*TASK*: All entries need to be written out verbatim, with pictures omitted.

(Beginning of RECORD SET)

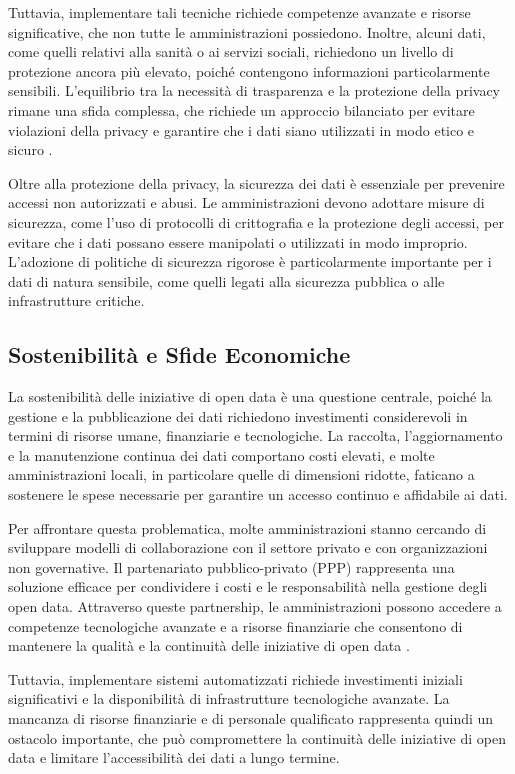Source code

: Tuttavia, implementare tali tecniche richiede competenze avanzate e risorse significative, che non tutte le amministrazioni possiedono. Inoltre, alcuni dati, come quelli relativi alla sanità o ai servizi sociali, richiedono un livello di protezione ancora più elevato, poiché contengono informazioni particolarmente sensibili. L'equilibrio tra la necessità di trasparenza e la protezione della privacy rimane una sfida complessa, che richiede un approccio bilanciato per evitare violazioni della privacy e garantire che i dati siano utilizzati in modo etico e sicuro \cite{Gurumurthy2019}.

Oltre alla protezione della privacy, la sicurezza dei dati è essenziale per prevenire accessi non autorizzati e abusi. Le amministrazioni devono adottare misure di sicurezza, come l’uso di protocolli di crittografia e la protezione degli accessi, per evitare che i dati possano essere manipolati o utilizzati in modo improprio. L’adozione di politiche di sicurezza rigorose è particolarmente importante per i dati di natura sensibile, come quelli legati alla sicurezza pubblica o alle infrastrutture critiche.

\subsection{Sostenibilità e Sfide Economiche}

La sostenibilità delle iniziative di open data è una questione centrale, poiché la gestione e la pubblicazione dei dati richiedono investimenti considerevoli in termini di risorse umane, finanziarie e tecnologiche. La raccolta, l’aggiornamento e la manutenzione continua dei dati comportano costi elevati, e molte amministrazioni locali, in particolare quelle di dimensioni ridotte, faticano a sostenere le spese necessarie per garantire un accesso continuo e affidabile ai dati.

Per affrontare questa problematica, molte amministrazioni stanno cercando di sviluppare modelli di collaborazione con il settore privato e con organizzazioni non governative. Il partenariato pubblico-privato (PPP) rappresenta una soluzione efficace per condividere i costi e le responsabilità nella gestione degli open data. Attraverso queste partnership, le amministrazioni possono accedere a competenze tecnologiche avanzate e a risorse finanziarie che consentono di mantenere la qualità e la continuità delle iniziative di open data \cite{McKinsey2013}.

 Tuttavia, implementare sistemi automatizzati richiede investimenti iniziali significativi e la disponibilità di infrastrutture tecnologiche avanzate. La mancanza di risorse finanziarie e di personale qualificato rappresenta quindi un ostacolo importante, che può compromettere la continuità delle iniziative di open data e limitare l'accessibilità dei dati a lungo termine.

(End of RECORD SET)

*SOLUTION FOR THIS EXERCISE*:
Source code

: Tuttavia, implementare tali tecniche richiede competenze avanzate e risorse significative, che non tutte le amministrazioni possiedono. Inoltre, alcuni dati, come quelli relativi alla sanità o ai servizi sociali, richiedono un livello di protezione ancora più elevato, poiché contengono informazioni particolarmente sensibili. L'equilibrio tra la necessità di trasparenza e la protezione della privacy rimane una sfida complessa, che richiede un approccio bilanciato per evitare violazioni della privacy e garantire che i dati siano utilizzati in modo etico e sicuro \cite{Gurumurthy2019}.

Oltre alla protezione della privacy, la sicurezza dei dati è essenziale per prevenire accessi non autorizzati e abusi. Le amministrazioni devono adottare misure di sicurezza, come l’uso di protocolli di crittografia e la protezione degli accessi, per evitare che i dati possano essere manipolati o utilizzati in modo improprio. L’adozione di politiche di sicurezza rigorose è particolarmente importante per i dati di natura sensibile, come quelli legati alla sicurezza pubblica o alle infrastrutture critiche.

\subsection{Sostenibilità e Sfide Economiche}

La sostenibilità delle iniziative di open data è una questione centrale, poiché la gestione e la pubblicazione dei dati richiedono investimenti considerevoli in termini di risorse umane, finanziarie e tecnologiche. La raccolta, l’aggiornamento e la manutenzione continua dei dati comportano costi elevati, e molte amministrazioni locali, in particolare quelle di dimensioni ridotte, faticano a sostenere le spese necessarie per garantire un accesso continuo e affidabile ai dati.

Per affrontare questa problematica, molte amministrazioni stanno cercando di sviluppare modelli di collaborazione con il settore privato e con organizzazioni non governative. Il partenariato pubblico-privato (PPP) rappresenta una soluzione efficace per condividere i costi e le responsabilità nella gestione degli open data. Attraverso queste partnership, le amministrazioni possono accedere a competenze tecnologiche avanzate e a risorse finanziarie che consentono di mantenere la qualità e la continuità delle iniziative di open data \cite{McKinsey2013}.

 Tuttavia, implementare sistemi automatizzati richiede investimenti iniziali significativi e la disponibilità di infrastrutture tecnologiche avanzate. La mancanza di risorse finanziarie e di personale qualificato rappresenta quindi un ostacolo importante, che può compromettere la continuità delle iniziative di open data e limitare l'accessibilità dei dati a lungo termine.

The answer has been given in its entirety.